Provided material START

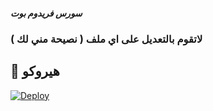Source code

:#####  سورس فريدوم بوت 
###  لاتقوم بالتعديل على اي ملف ( نصيحة مني لك )
## 💜 هيروكو

[![Deploy](https://www.herokucdn.com/deploy/button.svg)](https://heroku.com/deploy?template=https://github.com/freedomSource/Source-Freedom)
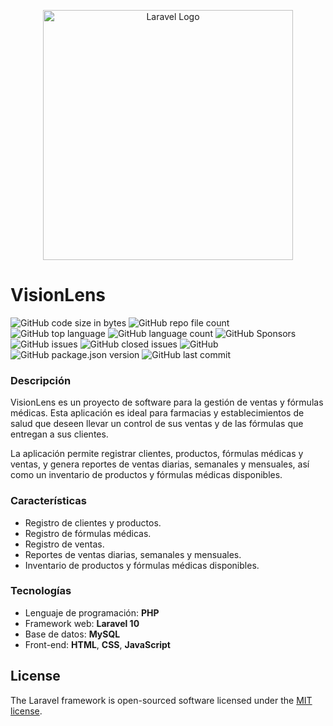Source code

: <p align="center"><a href="https://laravel.com" target="_blank"><img src="https://raw.githubusercontent.com/laravel/art/master/logo-lockup/5%20SVG/2%20CMYK/1%20Full%20Color/laravel-logolockup-cmyk-red.svg" width="400" alt="Laravel Logo"></a></p>

# VisionLens

![GitHub code size in bytes](https://img.shields.io/github/languages/code-size/owercamp/Visionlens) ![GitHub repo file count](https://img.shields.io/github/directory-file-count/owercamp/Visionlens?color=green) ![GitHub top language](https://img.shields.io/github/languages/top/owercamp/Visionlens?color=yellowgreen) ![GitHub language count](https://img.shields.io/github/languages/count/owercamp/Visionlens?color=orange) ![GitHub Sponsors](https://img.shields.io/github/sponsors/owercamp) ![GitHub issues](https://img.shields.io/github/issues/owercamp/Visionlens) ![GitHub closed issues](https://img.shields.io/github/issues-closed/owercamp/Visionlens) ![GitHub](https://img.shields.io/github/license/owercamp/Visionlens) ![GitHub package.json version](https://img.shields.io/github/package-json/v/owercamp/Visionlens) ![GitHub last commit](https://img.shields.io/github/last-commit/owercamp/Visionlens)

### Descripción

VisionLens es un proyecto de software para la gestión de ventas y fórmulas médicas. Esta aplicación es ideal para farmacias y establecimientos de salud que deseen llevar un control de sus ventas y de las fórmulas que entregan a sus clientes.

La aplicación permite registrar clientes, productos, fórmulas médicas y ventas, y genera reportes de ventas diarias, semanales y mensuales, así como un inventario de productos y fórmulas médicas disponibles.

### Características

- Registro de clientes y productos.
- Registro de fórmulas médicas.
- Registro de ventas.
- Reportes de ventas diarias, semanales y mensuales.
- Inventario de productos y fórmulas médicas disponibles.

### Tecnologías

- Lenguaje de programación: __PHP__
- Framework web: __Laravel 10__
- Base de datos: __MySQL__
- Front-end: __HTML__, __CSS__, __JavaScript__

## License

The Laravel framework is open-sourced software licensed under the [MIT license](https://opensource.org/licenses/MIT).
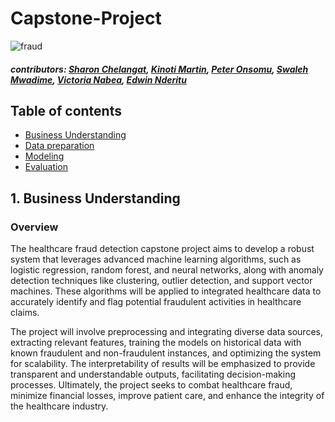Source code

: # Capstone-Project
![fraud](https://github.com/Eddie-254/Capstone-Project/assets/40391537/2246010c-eea0-4258-8a2e-8a7b4833c011)

##### contributors: [Sharon Chelangat](https://github.com/Chelangat-sharon), [Kinoti Martin](https://github.com/kinoti-m-martin), [Peter Onsomu](https://github.com/pkonsomu2020), [Swaleh Mwadime](https://github.com/swalehmwadime), [Victoria Nabea](https://github.com/VikkieN), [Edwin Nderitu](https://github.com/Eddie-254)

## Table of contents 
- [Business Understanding](#business-understanding)
- [Data preparation](#data-preparation)
- [Modeling](#modeling)
- [Evaluation](#evaluations)

## 1. Business Understanding
### Overview
The healthcare fraud detection capstone project aims to develop a robust system that leverages advanced machine learning algorithms, such as logistic regression, random forest, and neural networks, along with anomaly detection techniques like clustering, outlier detection, and support vector machines. These algorithms will be applied to integrated healthcare data to accurately identify and flag potential fraudulent activities in healthcare claims. 

The project will involve preprocessing and integrating diverse data sources, extracting relevant features, training the models on historical data with known fraudulent and non-fraudulent instances, and optimizing the system for scalability. The interpretability of results will be emphasized to provide transparent and understandable outputs, facilitating decision-making processes. Ultimately, the project seeks to combat healthcare fraud, minimize financial losses, improve patient care, and enhance the integrity of the healthcare industry.
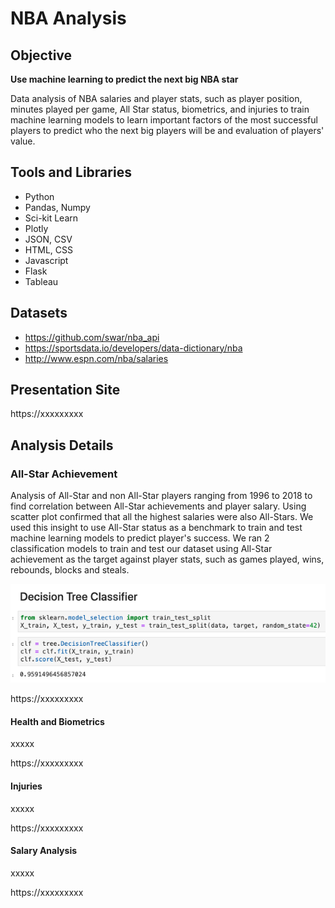 # NBA Analysis

## Objective
<strong>Use machine learning to predict the next big NBA star</strong>

Data analysis of NBA salaries and player stats, such as player position, minutes played per game, All Star status, biometrics, and injuries to train machine learning models to learn important factors of the most successful players to predict who the next big players will be and evaluation of players' value.

## Tools and Libraries
* Python
* Pandas, Numpy
* Sci-kit Learn
* Plotly
* JSON, CSV
* HTML, CSS
* Javascript
* Flask
* Tableau

## Datasets
* https://github.com/swar/nba_api
* https://sportsdata.io/developers/data-dictionary/nba
* http://www.espn.com/nba/salaries


## Presentation Site
https://xxxxxxxxx

## Analysis Details

### All-Star Achievement 
Analysis of All-Star and non All-Star players ranging from 1996 to 2018 to find correlation between All-Star achievements and player salary. Using scatter plot confirmed that all the highest salaries were also All-Stars. We used this insight to use All-Star status as a benchmark to train and test machine learning models to predict player's success. We ran 2 classification models to train and test our dataset using All-Star achievement as the target against player stats, such as games played, wins, rebounds, blocks and steals.

![index](group_files/images/readme1.png)

https://xxxxxxxxx

#### Health and Biometrics
xxxxx

https://xxxxxxxxx

#### Injuries
xxxxx

https://xxxxxxxxx

#### Salary Analysis
xxxxx

https://xxxxxxxxx
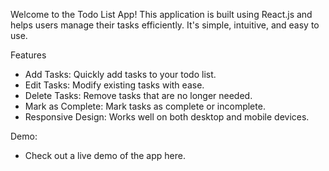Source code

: Welcome to the Todo List App! This application is built using React.js and helps users manage their tasks efficiently. It's simple, intuitive, and easy to use.

Features

- Add Tasks: Quickly add tasks to your todo list.
- Edit Tasks: Modify existing tasks with ease.
- Delete Tasks: Remove tasks that are no longer needed.
- Mark as Complete: Mark tasks as complete or incomplete.
- Responsive Design: Works well on both desktop and mobile devices.

Demo:
- Check out a live demo of the app here.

Provided material END

* [Prompt]: Return each entry exactly as it appears above, but exclude the pictures.

* [Result of the task]:
Source code

:#####  سورس فريدوم بوت 
###  لاتقوم بالتعديل على اي ملف ( نصيحة مني لك )
## 💜 هيروكو

[![Deploy](https://www.herokucdn.com/deploy/button.svg)](https://heroku.com/deploy?template=https://github.com/freedomSource/Source-Freedom)
Source code

: <p align="center"><a href="https://laravel.com" target="_blank"><img src="https://raw.githubusercontent.com/laravel/art/master/logo-lockup/5%20SVG/2%20CMYK/1%20Full%20Color/laravel-logolockup-cmyk-red.svg" width="400" alt="Laravel Logo"></a></p>

# VisionLens

![GitHub code size in bytes](https://img.shields.io/github/languages/code-size/owercamp/Visionlens) ![GitHub repo file count](https://img.shields.io/github/directory-file-count/owercamp/Visionlens?color=green) ![GitHub top language](https://img.shields.io/github/languages/top/owercamp/Visionlens?color=yellowgreen) ![GitHub language count](https://img.shields.io/github/languages/count/owercamp/Visionlens?color=orange) ![GitHub Sponsors](https://img.shields.io/github/sponsors/owercamp) ![GitHub issues](https://img.shields.io/github/issues/owercamp/Visionlens) ![GitHub closed issues](https://img.shields.io/github/issues-closed/owercamp/Visionlens) ![GitHub](https://img.shields.io/github/license/owercamp/Visionlens) ![GitHub package.json version](https://img.shields.io/github/package-json/v/owercamp/Visionlens) ![GitHub last commit](https://img.shields.io/github/last-commit/owercamp/Visionlens)

### Descripción

VisionLens es un proyecto de software para la gestión de ventas y fórmulas médicas. Esta aplicación es ideal para farmacias y establecimientos de salud que deseen llevar un control de sus ventas y de las fórmulas que entregan a sus clientes.

La aplicación permite registrar clientes, productos, fórmulas médicas y ventas, y genera reportes de ventas diarias, semanales y mensuales, así como un inventario de productos y fórmulas médicas disponibles.

### Características

- Registro de clientes y productos.
- Registro de fórmulas médicas.
- Registro de ventas.
- Reportes de ventas diarias, semanales y mensuales.
- Inventario de productos y fórmulas médicas disponibles.

### Tecnologías

- Lenguaje de programación: __PHP__
- Framework web: __Laravel 10__
- Base de datos: __MySQL__
- Front-end: __HTML__, __CSS__, __JavaScript__

## License

The Laravel framework is open-sourced software licensed under the [MIT license](https://opensource.org/licenses/MIT).
Source code

: # Capstone-Project
![fraud](https://github.com/Eddie-254/Capstone-Project/assets/40391537/2246010c-eea0-4258-8a2e-8a7b4833c011)

##### contributors: [Sharon Chelangat](https://github.com/Chelangat-sharon), [Kinoti Martin](https://github.com/kinoti-m-martin), [Peter Onsomu](https://github.com/pkonsomu2020), [Swaleh Mwadime](https://github.com/swalehmwadime), [Victoria Nabea](https://github.com/VikkieN), [Edwin Nderitu](https://github.com/Eddie-254)

## Table of contents 
- [Business Understanding](#business-understanding)
- [Data preparation](#data-preparation)
- [Modeling](#modeling)
- [Evaluation](#evaluations)

## 1. Business Understanding
### Overview
The healthcare fraud detection capstone project aims to develop a robust system that leverages advanced machine learning algorithms, such as logistic regression, random forest, and neural networks, along with anomaly detection techniques like clustering, outlier detection, and support vector machines. These algorithms will be applied to integrated healthcare data to accurately identify and flag potential fraudulent activities in healthcare claims. 

The project will involve preprocessing and integrating diverse data sources, extracting relevant features, training the models on historical data with known fraudulent and non-fraudulent instances, and optimizing the system for scalability. The interpretability of results will be emphasized to provide transparent and understandable outputs, facilitating decision-making processes. Ultimately, the project seeks to combat healthcare fraud, minimize financial losses, improve patient care, and enhance the integrity of the healthcare industry.
 # NBA Analysis

## Objective
<strong>Use machine learning to predict the next big NBA star</strong>

Data analysis of NBA salaries and player stats, such as player position, minutes played per game, All Star status, biometrics, and injuries to train machine learning models to learn important factors of the most successful players to predict who the next big players will be and evaluation of players' value.

## Tools and Libraries
* Python
* Pandas, Numpy
* Sci-kit Learn
* Plotly
* JSON, CSV
* HTML, CSS
* Javascript
* Flask
* Tableau

## Datasets
* https://github.com/swar/nba_api
* https://sportsdata.io/developers/data-dictionary/nba
* http://www.espn.com/nba/salaries


## Presentation Site
https://xxxxxxxxx

## Analysis Details

### All-Star Achievement 
Analysis of All-Star and non All-Star players ranging from 1996 to 2018 to find correlation between All-Star achievements and player salary. Using scatter plot confirmed that all the highest salaries were also All-Stars. We used this insight to use All-Star status as a benchmark to train and test machine learning models to predict player's success. We ran 2 classification models to train and test our dataset using All-Star achievement as the target against player stats, such as games played, wins, rebounds, blocks and steals.

![index](group_files/images/readme1.png)

https://xxxxxxxxx

#### Health and Biometrics
xxxxx

https://xxxxxxxxx

#### Injuries
xxxxx

https://xxxxxxxxx

#### Salary Analysis
xxxxx

https://xxxxxxxxx
Source code

: Welcome to the Todo List App! This application is built using React.js and helps users manage their tasks efficiently. It's simple, intuitive, and easy to use.

Features

- Add Tasks: Quickly add tasks to your todo list.
- Edit Tasks: Modify existing tasks with ease.
- Delete Tasks: Remove tasks that are no longer needed.
- Mark as Complete: Mark tasks as complete or incomplete.
- Responsive Design: Works well on both desktop and mobile devices.

Demo:
- Check out a live demo of the app here.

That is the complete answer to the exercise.